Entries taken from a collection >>
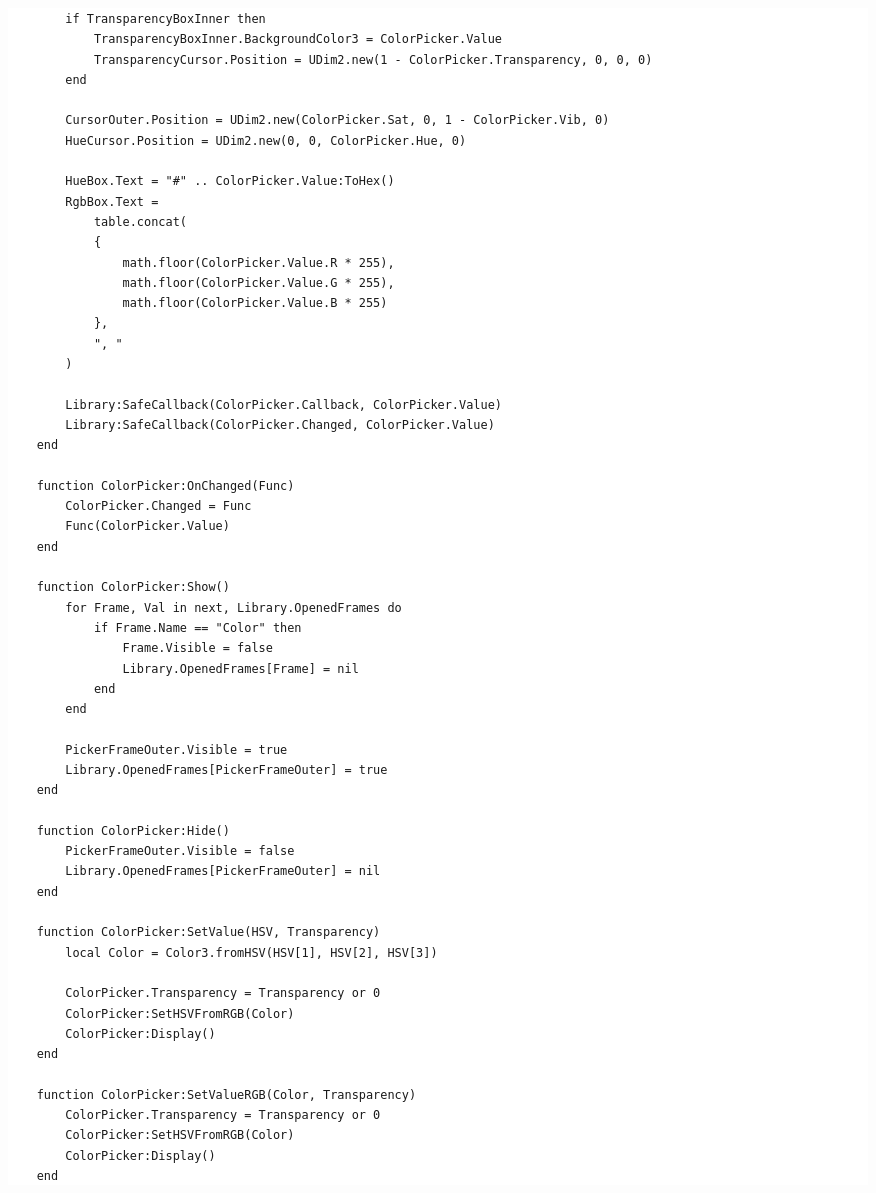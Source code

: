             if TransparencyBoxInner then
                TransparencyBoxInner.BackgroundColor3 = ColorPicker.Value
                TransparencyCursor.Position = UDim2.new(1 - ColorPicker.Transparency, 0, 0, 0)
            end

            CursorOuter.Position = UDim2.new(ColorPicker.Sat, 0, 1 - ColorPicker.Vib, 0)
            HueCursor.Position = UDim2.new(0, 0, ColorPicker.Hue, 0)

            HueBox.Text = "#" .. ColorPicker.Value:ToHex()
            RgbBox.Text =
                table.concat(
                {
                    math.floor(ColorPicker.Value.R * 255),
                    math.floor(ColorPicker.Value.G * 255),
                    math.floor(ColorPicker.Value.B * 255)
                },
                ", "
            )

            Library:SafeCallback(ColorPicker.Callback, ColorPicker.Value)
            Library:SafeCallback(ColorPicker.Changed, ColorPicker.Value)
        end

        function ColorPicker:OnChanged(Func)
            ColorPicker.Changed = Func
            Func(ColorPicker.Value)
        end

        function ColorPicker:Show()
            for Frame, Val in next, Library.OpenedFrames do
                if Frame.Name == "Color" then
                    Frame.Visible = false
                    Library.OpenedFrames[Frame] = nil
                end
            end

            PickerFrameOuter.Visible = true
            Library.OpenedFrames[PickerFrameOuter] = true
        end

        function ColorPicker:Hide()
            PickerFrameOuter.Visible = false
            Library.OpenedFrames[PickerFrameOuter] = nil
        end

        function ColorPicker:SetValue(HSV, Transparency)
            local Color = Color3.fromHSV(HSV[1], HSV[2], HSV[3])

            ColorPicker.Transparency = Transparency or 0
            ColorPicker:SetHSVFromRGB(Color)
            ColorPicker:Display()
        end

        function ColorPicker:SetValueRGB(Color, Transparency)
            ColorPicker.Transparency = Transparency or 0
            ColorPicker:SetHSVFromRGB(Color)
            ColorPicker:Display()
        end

...

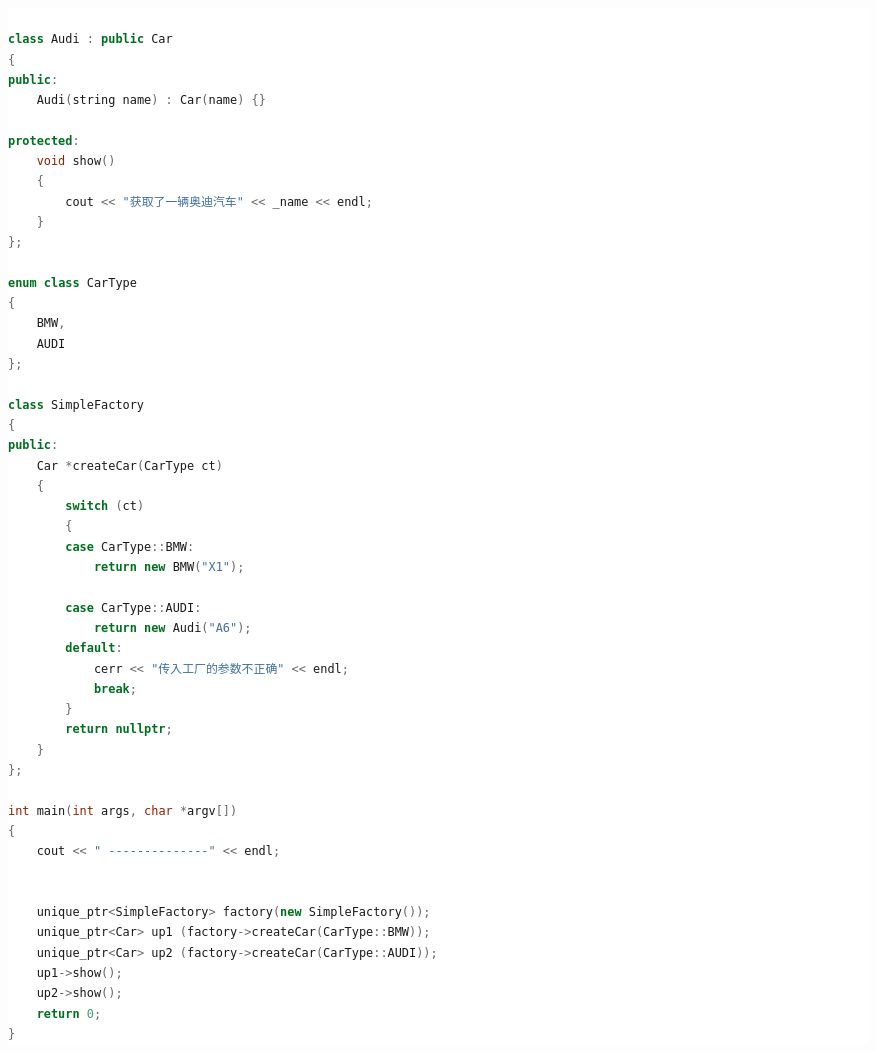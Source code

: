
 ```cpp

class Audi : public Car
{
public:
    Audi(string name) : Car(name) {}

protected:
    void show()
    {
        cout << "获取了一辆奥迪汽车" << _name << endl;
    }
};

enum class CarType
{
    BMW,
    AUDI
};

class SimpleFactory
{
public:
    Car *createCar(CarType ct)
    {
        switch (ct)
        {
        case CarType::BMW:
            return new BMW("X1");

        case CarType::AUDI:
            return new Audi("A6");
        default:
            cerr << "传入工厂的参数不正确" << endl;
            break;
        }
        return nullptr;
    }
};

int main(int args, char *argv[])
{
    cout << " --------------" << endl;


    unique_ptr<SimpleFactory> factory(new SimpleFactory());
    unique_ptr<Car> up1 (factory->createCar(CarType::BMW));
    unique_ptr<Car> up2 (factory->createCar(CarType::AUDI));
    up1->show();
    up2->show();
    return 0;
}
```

Assigned task >>
Looking at the records above, return exactly the lines from the line with "function ColorPicker:Show()" to the line with "function ColorPicker:SetValue(HSV, Transparency)", both ends included.

Reply >>
        function ColorPicker:Show()
            for Frame, Val in next, Library.OpenedFrames do
                if Frame.Name == "Color" then
                    Frame.Visible = false
                    Library.OpenedFrames[Frame] = nil
                end
            end

            PickerFrameOuter.Visible = true
            Library.OpenedFrames[PickerFrameOuter] = true
        end

        function ColorPicker:Hide()
            PickerFrameOuter.Visible = false
            Library.OpenedFrames[PickerFrameOuter] = nil
        end

        function ColorPicker:SetValue(HSV, Transparency)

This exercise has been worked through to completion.